Segment Start: Provided entries
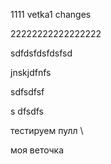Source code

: 1111  vetka1 changes

22222222222222222

sdfdsfdsfdsfsd

jnskjdfnfs


sdfsdfsf


s
dfsdfs

тестируем пулл
\

моя веточка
Segment End: Provided entries
Task
Could you output the listing word for word, omitting every picture?

Finished exercise
Source code

: 1111  vetka1 changes

22222222222222222

sdfdsfdsfdsfsd

jnskjdfnfs


sdfsdfsf


s
dfsdfs

тестируем пулл
\

моя веточка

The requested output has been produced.